Share this
by Barry McIntyre on (October 30, 2023 at 12:14 AM)
The notorious LockBit ransomware gang has claimed yet another high-profile victim, The Boeing Company, a prominent global aerospace manufacturer and US military contractor. The multinational American company with an annual revenue of $73 billion, has a vast workforce of over 150,000 employees worldwide.
In response to the claims made by the LockBit ransomware group, Boeing said it was assessing a claim made by the Lockbit cybercrime gang.
Image source: https://twitter.com/vxunderground/status/1718243288287764803/photo/1
LockBit, the Russian-linked ransomware group, wasted no time in escalating the situation, setting a deadline for Boeing to contact them.

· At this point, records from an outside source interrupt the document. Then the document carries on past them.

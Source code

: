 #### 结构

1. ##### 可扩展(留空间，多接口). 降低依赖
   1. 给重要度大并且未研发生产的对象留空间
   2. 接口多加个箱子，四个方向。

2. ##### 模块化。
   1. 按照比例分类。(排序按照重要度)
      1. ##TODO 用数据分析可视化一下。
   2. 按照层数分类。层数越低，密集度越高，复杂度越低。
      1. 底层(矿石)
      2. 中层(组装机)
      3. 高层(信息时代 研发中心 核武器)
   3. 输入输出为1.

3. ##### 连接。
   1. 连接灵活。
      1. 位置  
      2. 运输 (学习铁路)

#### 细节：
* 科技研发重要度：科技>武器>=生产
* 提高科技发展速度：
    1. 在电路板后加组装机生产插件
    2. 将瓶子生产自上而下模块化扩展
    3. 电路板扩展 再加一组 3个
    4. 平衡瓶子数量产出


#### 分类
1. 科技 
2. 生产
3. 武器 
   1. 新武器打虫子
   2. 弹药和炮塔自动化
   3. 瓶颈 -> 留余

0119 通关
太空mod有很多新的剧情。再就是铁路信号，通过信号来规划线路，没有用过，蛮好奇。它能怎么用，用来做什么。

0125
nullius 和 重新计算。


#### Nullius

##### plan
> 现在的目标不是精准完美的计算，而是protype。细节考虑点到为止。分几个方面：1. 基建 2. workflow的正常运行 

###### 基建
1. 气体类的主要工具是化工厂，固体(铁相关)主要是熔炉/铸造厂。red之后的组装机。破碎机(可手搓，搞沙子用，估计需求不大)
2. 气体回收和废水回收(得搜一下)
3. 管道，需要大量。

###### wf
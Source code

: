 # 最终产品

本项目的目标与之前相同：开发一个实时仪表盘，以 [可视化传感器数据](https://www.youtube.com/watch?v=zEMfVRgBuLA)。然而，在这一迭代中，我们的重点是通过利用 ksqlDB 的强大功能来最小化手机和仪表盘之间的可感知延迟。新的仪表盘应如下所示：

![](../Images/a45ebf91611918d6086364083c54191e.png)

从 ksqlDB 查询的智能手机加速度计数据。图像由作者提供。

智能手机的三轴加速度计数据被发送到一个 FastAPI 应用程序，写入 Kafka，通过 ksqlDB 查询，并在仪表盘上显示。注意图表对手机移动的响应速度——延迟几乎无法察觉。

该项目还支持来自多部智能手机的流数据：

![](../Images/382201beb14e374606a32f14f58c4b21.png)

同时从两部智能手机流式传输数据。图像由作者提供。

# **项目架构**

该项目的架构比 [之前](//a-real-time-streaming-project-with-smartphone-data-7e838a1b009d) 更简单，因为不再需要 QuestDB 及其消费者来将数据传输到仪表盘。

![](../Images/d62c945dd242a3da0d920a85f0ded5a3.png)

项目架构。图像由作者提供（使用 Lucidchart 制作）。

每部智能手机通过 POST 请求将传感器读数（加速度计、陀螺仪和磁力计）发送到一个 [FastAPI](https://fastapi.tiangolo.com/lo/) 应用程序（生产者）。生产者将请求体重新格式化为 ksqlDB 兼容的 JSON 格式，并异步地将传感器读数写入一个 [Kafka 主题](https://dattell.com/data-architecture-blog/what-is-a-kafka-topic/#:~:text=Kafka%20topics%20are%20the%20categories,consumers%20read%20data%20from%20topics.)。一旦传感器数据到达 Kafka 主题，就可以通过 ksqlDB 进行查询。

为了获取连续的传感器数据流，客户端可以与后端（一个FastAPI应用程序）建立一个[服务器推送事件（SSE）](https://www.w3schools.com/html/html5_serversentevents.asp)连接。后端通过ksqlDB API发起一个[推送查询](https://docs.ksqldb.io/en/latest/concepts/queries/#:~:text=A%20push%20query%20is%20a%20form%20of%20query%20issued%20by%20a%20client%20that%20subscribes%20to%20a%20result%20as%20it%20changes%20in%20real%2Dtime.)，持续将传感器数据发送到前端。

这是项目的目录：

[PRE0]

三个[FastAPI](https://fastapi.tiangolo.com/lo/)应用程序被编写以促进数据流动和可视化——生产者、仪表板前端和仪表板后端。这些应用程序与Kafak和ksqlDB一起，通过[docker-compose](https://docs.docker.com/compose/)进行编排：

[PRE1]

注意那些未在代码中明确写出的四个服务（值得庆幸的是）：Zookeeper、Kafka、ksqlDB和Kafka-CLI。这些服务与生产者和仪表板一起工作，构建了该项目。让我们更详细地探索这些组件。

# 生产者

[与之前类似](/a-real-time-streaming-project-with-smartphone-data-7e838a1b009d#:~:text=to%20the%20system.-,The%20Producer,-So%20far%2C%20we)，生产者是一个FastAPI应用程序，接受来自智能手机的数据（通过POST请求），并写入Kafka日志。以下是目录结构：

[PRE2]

The group demanded that Boeing reach out to them by November 2nd, at precisely 1:23 pm UTC, failing which they threatened to publish an immense volume of sensitive data.
While LockBit asserted their willingness to protect the company by withholding data temporarily, they were clear that this would only continue until the aforementioned deadline, after which they vowed to publish all available data.
Access Gained Through a Zero-day Exploit
The VX underground, a platform known for tracking and reporting on cyber threats, shared details about the attack on Boeing. VX underground reported that LockBit ransomware group administrators indicated they had not yet engaged with a representative from Boeing. LockBit's administrative staff refrained from divulging specific information about the breach, such as the duration of their access to Boeing's systems, the extent of data exfiltrated, and the nature of the stolen data.
LockBit ransomware group claimed that they gained access to Boeing through a zero-day exploit, a type of software vulnerability that is unknown to the vendor and therefore unpatched. However, they did not provide additional details about this exploit, making it challenging to verify the legitimacy of their claim.
An interesting point of contention is the timeline given by LockBit to Boeing for initiating negotiations. Typically, victims of the group are granted ten days or more to establish contact with the cybercriminals. In Boeing's case, LockBit allowed less than six days, signaling a sense of urgency on their part.
It is vital to note that LockBit ransomware has not disclosed the quantity of data they allegedly exfiltrated from Boeing - the hacking group stated "a tremendous amount". Boeing's size and significance in the aerospace and defense industry make the potential breach a matter of great concern.